Action item: Pictures in the data should be dropped; transcribe exactly the lines from the one that has "Source code" through the one that has "接口频率限制 | [5".

Pictures paired with source code:
--------------------------------

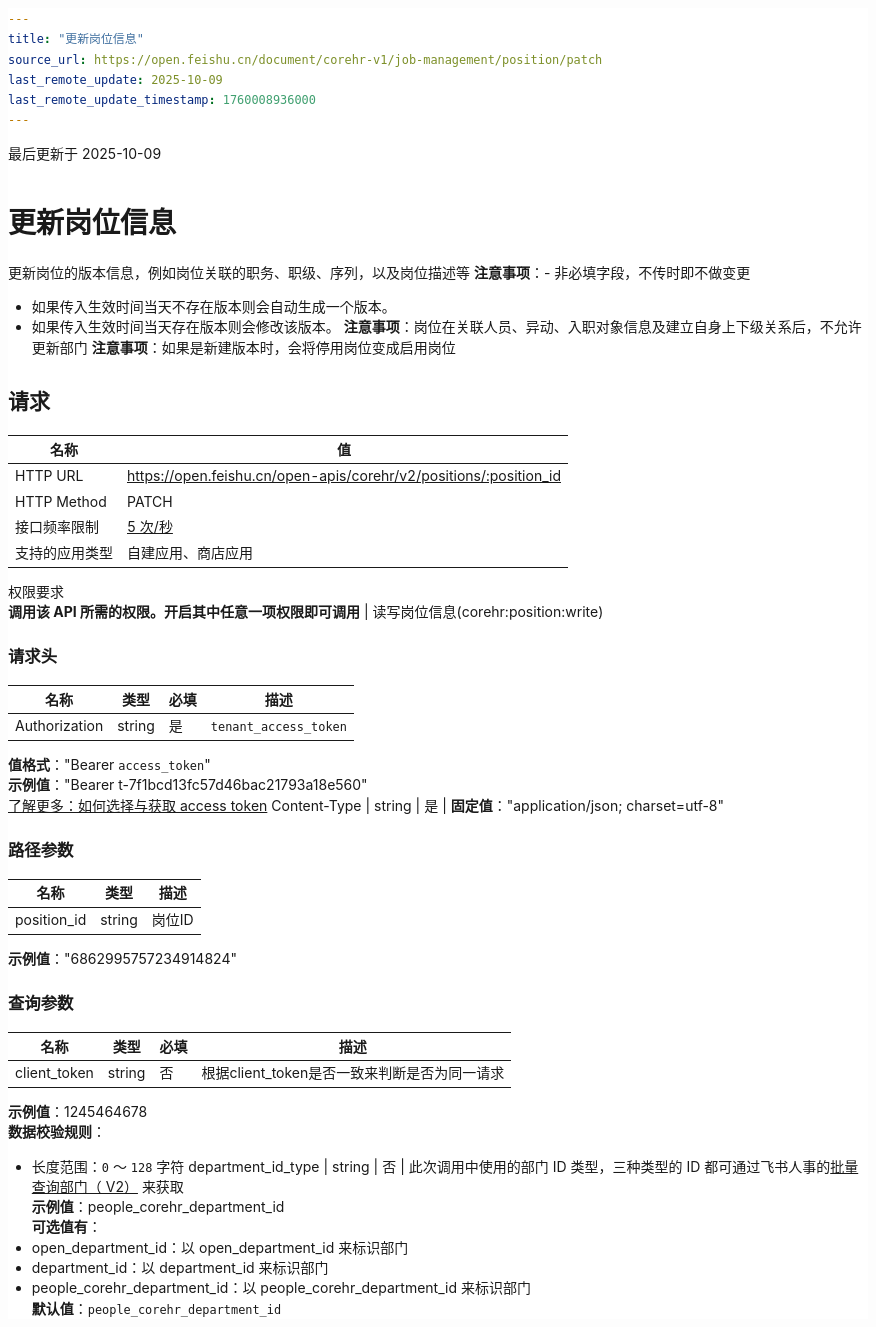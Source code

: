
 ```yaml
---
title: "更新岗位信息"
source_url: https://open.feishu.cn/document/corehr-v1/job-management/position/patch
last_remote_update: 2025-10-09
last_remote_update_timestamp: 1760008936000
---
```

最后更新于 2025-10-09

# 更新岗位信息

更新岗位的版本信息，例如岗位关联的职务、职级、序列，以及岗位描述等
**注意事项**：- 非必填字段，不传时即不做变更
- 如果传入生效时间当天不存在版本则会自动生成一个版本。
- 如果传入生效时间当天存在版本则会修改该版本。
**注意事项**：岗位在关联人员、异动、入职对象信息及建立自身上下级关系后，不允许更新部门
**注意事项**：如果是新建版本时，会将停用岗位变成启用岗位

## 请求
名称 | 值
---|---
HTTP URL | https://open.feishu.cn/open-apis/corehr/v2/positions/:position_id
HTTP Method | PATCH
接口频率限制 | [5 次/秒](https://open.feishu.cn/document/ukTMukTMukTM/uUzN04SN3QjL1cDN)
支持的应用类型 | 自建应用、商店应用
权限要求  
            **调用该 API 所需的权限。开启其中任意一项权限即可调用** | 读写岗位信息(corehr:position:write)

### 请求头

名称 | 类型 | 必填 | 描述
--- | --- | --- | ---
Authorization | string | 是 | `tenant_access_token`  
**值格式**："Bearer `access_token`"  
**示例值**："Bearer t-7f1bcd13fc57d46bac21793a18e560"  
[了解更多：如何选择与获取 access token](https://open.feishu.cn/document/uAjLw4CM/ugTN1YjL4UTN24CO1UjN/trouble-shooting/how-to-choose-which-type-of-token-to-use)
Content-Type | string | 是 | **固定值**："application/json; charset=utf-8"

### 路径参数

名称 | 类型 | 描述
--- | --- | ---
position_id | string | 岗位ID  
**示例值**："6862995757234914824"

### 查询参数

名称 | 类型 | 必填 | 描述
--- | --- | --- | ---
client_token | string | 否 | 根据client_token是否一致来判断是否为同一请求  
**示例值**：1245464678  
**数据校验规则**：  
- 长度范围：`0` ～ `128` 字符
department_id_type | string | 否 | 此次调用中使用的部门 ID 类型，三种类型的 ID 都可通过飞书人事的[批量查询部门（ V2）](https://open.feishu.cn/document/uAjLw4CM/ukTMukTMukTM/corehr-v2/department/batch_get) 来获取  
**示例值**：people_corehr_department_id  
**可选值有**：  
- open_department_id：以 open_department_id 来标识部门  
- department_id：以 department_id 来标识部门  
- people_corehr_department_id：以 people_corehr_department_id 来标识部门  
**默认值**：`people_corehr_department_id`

--------------------------------

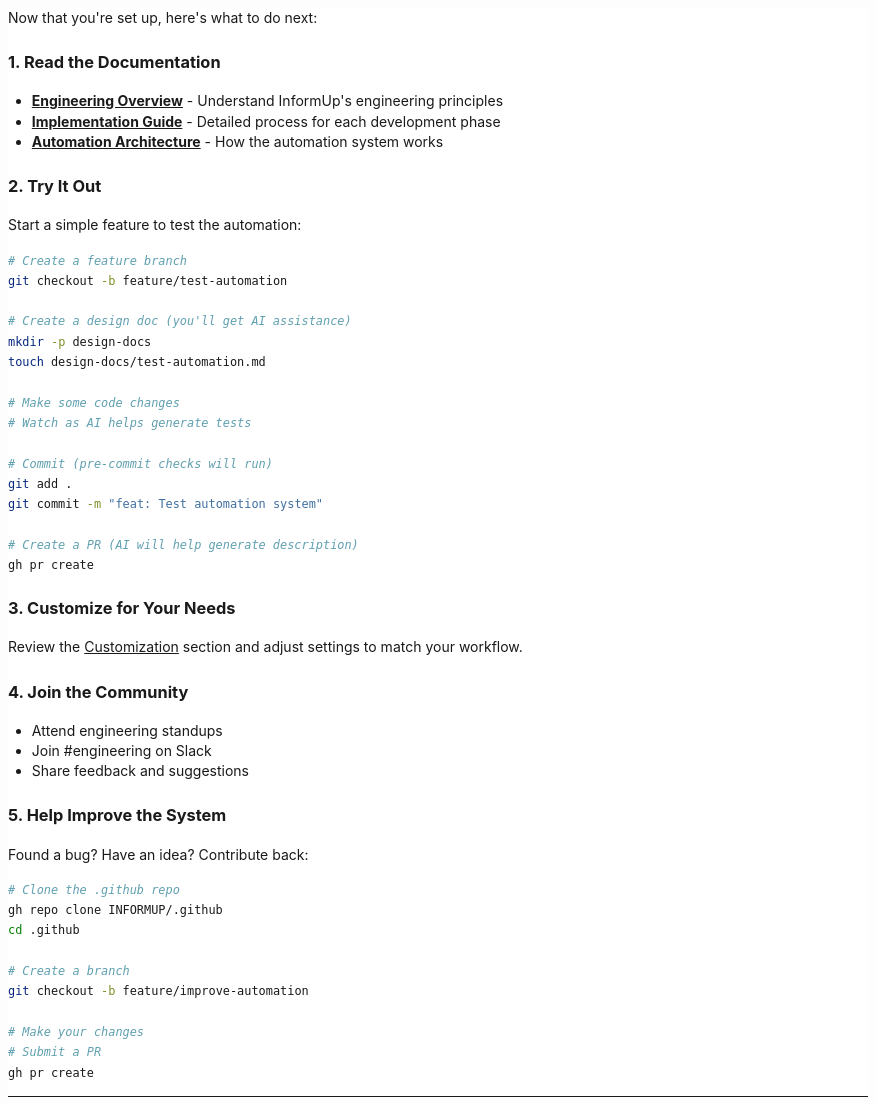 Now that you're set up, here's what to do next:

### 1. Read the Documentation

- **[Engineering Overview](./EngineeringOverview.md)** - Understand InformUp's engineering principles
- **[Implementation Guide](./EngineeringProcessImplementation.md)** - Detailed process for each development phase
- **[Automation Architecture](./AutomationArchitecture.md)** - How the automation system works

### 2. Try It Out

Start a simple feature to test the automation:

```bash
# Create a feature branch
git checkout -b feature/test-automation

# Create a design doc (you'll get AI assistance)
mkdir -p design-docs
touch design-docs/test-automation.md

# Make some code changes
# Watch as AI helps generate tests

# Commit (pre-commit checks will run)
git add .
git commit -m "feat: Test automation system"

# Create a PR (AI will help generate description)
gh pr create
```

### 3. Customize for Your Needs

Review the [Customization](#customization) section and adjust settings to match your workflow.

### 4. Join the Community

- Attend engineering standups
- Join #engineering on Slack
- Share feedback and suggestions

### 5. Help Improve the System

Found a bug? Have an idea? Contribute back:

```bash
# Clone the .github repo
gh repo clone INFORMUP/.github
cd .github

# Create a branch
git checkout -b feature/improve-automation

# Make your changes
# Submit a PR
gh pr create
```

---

--------------------------------

Result of this exercise:
Source code

:
 ```yaml
---
title: "更新岗位信息"
source_url: https://open.feishu.cn/document/corehr-v1/job-management/position/patch
last_remote_update: 2025-10-09
last_remote_update_timestamp: 1760008936000
---
```

最后更新于 2025-10-09

# 更新岗位信息

更新岗位的版本信息，例如岗位关联的职务、职级、序列，以及岗位描述等
**注意事项**：- 非必填字段，不传时即不做变更
- 如果传入生效时间当天不存在版本则会自动生成一个版本。
- 如果传入生效时间当天存在版本则会修改该版本。
**注意事项**：岗位在关联人员、异动、入职对象信息及建立自身上下级关系后，不允许更新部门
**注意事项**：如果是新建版本时，会将停用岗位变成启用岗位

## 请求
名称 | 值
---|---
HTTP URL | https://open.feishu.cn/open-apis/corehr/v2/positions/:position_id
HTTP Method | PATCH
接口频率限制 | [5 次/秒](https://open.feishu.cn/document/ukTMukTMukTM/uUzN04SN3QjL1cDN)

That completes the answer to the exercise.